**What is expected**:
Which lines of the data below include the string "team"? Return each of them.

**Entries supplied**:
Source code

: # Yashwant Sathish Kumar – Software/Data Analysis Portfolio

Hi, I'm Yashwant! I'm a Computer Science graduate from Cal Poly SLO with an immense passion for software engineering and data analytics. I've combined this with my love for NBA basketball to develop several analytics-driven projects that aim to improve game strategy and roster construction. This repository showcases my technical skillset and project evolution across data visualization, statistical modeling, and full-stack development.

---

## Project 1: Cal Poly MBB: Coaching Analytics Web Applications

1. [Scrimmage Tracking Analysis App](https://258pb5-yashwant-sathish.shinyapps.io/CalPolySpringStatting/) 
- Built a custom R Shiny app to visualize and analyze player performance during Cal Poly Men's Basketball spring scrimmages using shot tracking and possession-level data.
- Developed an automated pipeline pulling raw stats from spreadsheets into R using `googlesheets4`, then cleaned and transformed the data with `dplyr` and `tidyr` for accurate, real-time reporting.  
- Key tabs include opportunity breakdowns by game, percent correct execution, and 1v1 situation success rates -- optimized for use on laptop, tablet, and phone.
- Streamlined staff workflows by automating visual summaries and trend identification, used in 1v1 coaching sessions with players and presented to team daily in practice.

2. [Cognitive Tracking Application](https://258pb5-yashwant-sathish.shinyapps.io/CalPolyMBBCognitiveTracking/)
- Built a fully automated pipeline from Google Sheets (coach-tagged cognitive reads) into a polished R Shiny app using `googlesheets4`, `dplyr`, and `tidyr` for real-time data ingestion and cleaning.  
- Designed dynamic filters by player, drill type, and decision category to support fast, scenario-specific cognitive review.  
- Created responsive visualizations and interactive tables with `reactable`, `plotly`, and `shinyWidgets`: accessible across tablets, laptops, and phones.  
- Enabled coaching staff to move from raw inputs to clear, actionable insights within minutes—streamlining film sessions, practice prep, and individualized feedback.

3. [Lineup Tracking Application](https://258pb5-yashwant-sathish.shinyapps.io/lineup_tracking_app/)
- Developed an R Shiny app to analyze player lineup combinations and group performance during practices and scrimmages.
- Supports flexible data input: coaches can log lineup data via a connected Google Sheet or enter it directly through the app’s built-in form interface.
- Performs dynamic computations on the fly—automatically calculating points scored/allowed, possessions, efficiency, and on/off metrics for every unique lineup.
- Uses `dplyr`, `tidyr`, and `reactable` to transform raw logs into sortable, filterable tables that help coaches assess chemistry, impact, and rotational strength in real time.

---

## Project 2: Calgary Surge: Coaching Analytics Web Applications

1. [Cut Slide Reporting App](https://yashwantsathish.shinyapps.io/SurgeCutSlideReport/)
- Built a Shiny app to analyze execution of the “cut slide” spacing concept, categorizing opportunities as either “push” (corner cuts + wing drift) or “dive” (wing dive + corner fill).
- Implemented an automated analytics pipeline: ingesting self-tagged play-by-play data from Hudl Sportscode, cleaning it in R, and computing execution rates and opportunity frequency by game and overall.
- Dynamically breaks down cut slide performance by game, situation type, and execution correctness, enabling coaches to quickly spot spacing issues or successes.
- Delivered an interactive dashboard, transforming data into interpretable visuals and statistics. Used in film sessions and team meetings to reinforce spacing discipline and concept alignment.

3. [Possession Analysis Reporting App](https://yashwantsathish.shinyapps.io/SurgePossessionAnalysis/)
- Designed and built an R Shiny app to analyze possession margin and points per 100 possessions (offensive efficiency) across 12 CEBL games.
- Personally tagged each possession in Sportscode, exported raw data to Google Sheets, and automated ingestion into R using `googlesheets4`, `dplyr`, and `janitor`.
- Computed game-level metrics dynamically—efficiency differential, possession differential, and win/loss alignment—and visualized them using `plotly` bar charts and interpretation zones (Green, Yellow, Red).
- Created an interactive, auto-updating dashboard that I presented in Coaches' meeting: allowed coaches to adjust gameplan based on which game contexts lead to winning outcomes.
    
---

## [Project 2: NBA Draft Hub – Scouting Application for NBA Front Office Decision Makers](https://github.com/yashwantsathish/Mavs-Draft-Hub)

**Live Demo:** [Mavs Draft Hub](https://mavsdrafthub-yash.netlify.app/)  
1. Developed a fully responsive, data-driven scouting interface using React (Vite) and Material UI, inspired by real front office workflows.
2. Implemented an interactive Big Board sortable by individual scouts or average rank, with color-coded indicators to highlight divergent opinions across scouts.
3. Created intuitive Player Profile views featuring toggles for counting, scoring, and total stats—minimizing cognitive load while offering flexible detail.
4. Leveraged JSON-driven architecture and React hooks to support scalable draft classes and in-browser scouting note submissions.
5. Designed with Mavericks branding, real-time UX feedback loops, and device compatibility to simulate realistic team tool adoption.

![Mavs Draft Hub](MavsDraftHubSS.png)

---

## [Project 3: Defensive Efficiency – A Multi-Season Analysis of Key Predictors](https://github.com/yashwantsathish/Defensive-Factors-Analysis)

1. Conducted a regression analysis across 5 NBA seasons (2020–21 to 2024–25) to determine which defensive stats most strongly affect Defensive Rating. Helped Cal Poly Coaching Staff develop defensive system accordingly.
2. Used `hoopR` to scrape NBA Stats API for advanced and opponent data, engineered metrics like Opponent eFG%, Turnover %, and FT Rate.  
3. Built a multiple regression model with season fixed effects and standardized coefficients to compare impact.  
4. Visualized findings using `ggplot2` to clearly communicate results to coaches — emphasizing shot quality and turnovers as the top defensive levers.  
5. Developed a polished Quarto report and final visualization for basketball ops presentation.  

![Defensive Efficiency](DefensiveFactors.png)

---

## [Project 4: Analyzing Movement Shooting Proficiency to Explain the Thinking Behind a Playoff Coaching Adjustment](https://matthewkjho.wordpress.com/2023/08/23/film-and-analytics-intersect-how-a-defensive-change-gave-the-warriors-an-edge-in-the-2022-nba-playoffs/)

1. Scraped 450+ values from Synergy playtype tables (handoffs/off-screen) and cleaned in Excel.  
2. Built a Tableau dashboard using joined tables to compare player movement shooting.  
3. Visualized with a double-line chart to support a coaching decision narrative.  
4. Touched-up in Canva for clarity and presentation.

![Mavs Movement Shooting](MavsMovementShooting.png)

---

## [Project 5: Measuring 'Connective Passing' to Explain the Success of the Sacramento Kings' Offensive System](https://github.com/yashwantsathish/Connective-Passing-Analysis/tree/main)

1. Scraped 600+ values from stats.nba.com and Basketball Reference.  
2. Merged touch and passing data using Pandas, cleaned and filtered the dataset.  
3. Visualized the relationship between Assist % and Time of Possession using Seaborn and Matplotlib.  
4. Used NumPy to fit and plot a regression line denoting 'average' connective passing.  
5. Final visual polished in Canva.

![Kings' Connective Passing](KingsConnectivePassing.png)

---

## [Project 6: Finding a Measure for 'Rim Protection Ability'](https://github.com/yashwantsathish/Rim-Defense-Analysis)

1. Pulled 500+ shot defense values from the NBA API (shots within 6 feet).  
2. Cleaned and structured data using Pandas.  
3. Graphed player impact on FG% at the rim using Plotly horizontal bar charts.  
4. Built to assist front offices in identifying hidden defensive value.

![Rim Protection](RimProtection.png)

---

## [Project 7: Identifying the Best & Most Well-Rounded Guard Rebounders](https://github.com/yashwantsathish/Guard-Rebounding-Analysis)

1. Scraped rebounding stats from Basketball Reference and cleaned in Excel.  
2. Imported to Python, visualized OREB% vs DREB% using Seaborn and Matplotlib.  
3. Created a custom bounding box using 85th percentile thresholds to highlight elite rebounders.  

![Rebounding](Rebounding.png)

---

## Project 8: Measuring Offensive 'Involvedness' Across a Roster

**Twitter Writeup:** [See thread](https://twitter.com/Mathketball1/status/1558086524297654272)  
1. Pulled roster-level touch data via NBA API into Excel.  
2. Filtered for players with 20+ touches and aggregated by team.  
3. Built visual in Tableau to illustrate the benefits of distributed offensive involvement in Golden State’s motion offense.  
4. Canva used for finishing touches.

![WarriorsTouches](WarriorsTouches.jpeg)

**Written solution**:
- Streamlined staff workflows by automating visual summaries and trend identification, used in 1v1 coaching sessions with players and presented to team daily in practice.
- Delivered an interactive dashboard, transforming data into interpretable visuals and statistics. Used in film sessions and team meetings to reinforce spacing discipline and concept alignment.
5. Designed with Mavericks branding, real-time UX feedback loops, and device compatibility to simulate realistic team tool adoption.
2. Filtered for players with 20+ touches and aggregated by team.  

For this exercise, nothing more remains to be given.